Pengetatan likuiditas menjadi salah satu risiko yang membayangi perbankan di tengah pandemi Covid-19. Hal ini disebabkan para nasabah yang terdampak perlu menunda membayar angsuran melalui program restrukturisasi.

Walaupun ada risiko likuiditas, Presiden Direktur BCA Jahja Setiaatmadja menyatakan bukan tidak mungkin bank dapat menyiasati kondisi likuditasnya, terlebih tidak semua debitur membutuhkan keringanan kredit.

"Bank hanya perlu kebutuhan operasional yang disiapkan dan dalam titik ini bank tidak akan ekspansi," katanya.

Dia berpendapat jika sebelum Covid-19 bank sudah mengalami masalah likuiditas, maka bisa terjadi short liquidity. Selain itu, tekanan likuiditas juga bisa terjadi jika bank banyak menjadikan obligasi sebagai sumber dana yang jatuh tempo atau nasabah kakap menarik dananya.

Namun, jika bank bisa meyakinkan nasabah besar untuk tidak menarik dan mempercayakan dananya di saat pandemi, maka tekanan likuiditas tidak akan terjadi.

"Kalau masalah penyaluran kredit kan hak bank, mau kurangi atau setop saat likuiditas berkurang. Bank bisa kontrol, enggak harus paksa lepas kredit di tengah pandemi dan saat likuiditas kurang," jelasnya.

(Reportase: Ni Putu Eka Wiratmini)

12:33 WIB
Beda Krisis Ekonomi 1998 dan Krisis Corona 2020

Presiden Direktur BCA Jahja Setiaatmadja memaparkan perbedaan krisis ekonomi 1998 dengan krisis kesehatan yang disebabkan oleh virus corona pada tahun ini.

Jika krisis 1998 lebih memukul kelas atas atau para konglomerat, wabah corona berdampak ke seluruh lapisan masyarakat.

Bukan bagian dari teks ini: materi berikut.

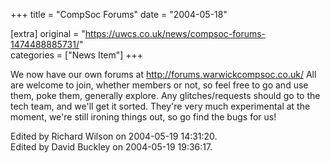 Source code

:+++
title = "CompSoc Forums"
date = "2004-05-18"

[extra]
original = "https://uwcs.co.uk/news/compsoc-forums-1474488885731/"    
categories = ["News Item"]
+++

We now have our own forums at http://forums.warwickcompsoc.co.uk/ All are welcome to join, whether members or not, so feel free to go and use them, poke them, generally explore. Any glitches/requests should go to the tech team, and we'll get it sorted. They're very much experimental at the moment, we're still ironing things out, so go find the bugs for us\!

Edited by Richard Wilson on 2004-05-19 14:31:20.  
Edited by David Buckley on 2004-05-19 19:36:17.

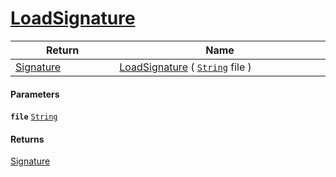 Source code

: # [LoadSignature](./ImageLoader--LoadSignature.md)



| Return<div><a href="#"><img width=225></a></div> | Name<div><a href="#"><img width=525></a></div> | 
| --- | --- | 
| [Signature](./../../Signature.md) | [LoadSignature](./ImageLoader--LoadSignature.md) ( [`String`](https://docs.microsoft.com/en-us/dotnet/api/System.String) file ) | 


#### Parameters
**`file`**  [`String`](https://docs.microsoft.com/en-us/dotnet/api/System.String)<br>
#### Returns
[Signature](./../../Signature.md)<br>
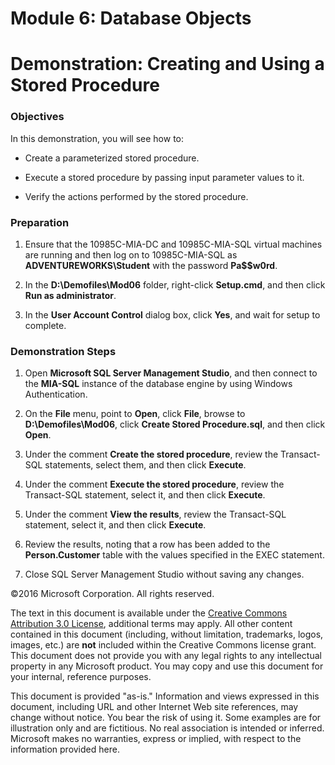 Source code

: # Module 6: Database Objects
# Demonstration: Creating and Using a Stored Procedure

### Objectives

In this demonstration, you will see how to:

-   Create a parameterized stored procedure.

-   Execute a stored procedure by passing input parameter values to it.

-   Verify the actions performed by the stored procedure.

### Preparation

1.	Ensure that the 10985C-MIA-DC and 10985C-MIA-SQL virtual machines are running and then log on to 10985C-MIA-SQL as **ADVENTUREWORKS\Student** with the password **Pa$$w0rd**. 

2.  In the **D:\\Demofiles\\Mod06** folder, right-click **Setup.cmd**, and then click **Run as administrator**.

3.  In the **User Account Control** dialog box, click **Yes**, and wait for setup to complete.

### Demonstration Steps

1.  Open **Microsoft SQL Server Management Studio**, and then connect to the **MIA-SQL** instance of the database engine by using Windows Authentication.

2.  On the **File** menu, point to **Open**, click **File**, browse to **D:\\Demofiles\\Mod06**, click **Create Stored Procedure.sql**, and then click **Open**.

3.  Under the comment **Create the stored procedure**, review the Transact-SQL statements, select them, and then click **Execute**.

4.  Under the comment **Execute the stored procedure**, review the Transact-SQL statement, select it, and then click **Execute**.

5.  Under the comment **View the results**, review the Transact-SQL statement, select it, and then click **Execute**.

6.  Review the results, noting that a row has been added to the **Person.Customer** table with the values specified in the EXEC statement.

7.  Close SQL Server Management Studio without saving any changes.


©2016 Microsoft Corporation. All rights reserved.

The text in this document is available under the [Creative Commons Attribution 3.0 License](https://creativecommons.org/licenses/by/3.0/legalcode "Creative Commons Attribution 3.0 License"), additional terms may apply.  All other content contained in this document (including, without limitation, trademarks, logos, images, etc.) are **not** included within the Creative Commons license grant.  This document does not provide you with any legal rights to any intellectual property in any Microsoft product. You may copy and use this document for your internal, reference purposes.

This document is provided "as-is." Information and views expressed in this document, including URL and other Internet Web site references, may change without notice. You bear the risk of using it. Some examples are for illustration only and are fictitious. No real association is intended or inferred. Microsoft makes no warranties, express or implied, with respect to the information provided here.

"Krisis 1998 yang kena itu upper class, para konglomerat tunggang langgang ada yang masuk BPPN [Badan Penyehatan Perbankan Nasional]. Covid-19 sekarang ini yang kena masyarakat luas," katanya.

Jahja menjelaskan pembatasan aktivitas untuk memutus rantai penyebaran virus corona menyebabkan kegiatan bisnis lumpuh, dari mall hingga pasar tradisional. Padahal, banyak masyarakat yang menggantungkan pendapatan dari sini.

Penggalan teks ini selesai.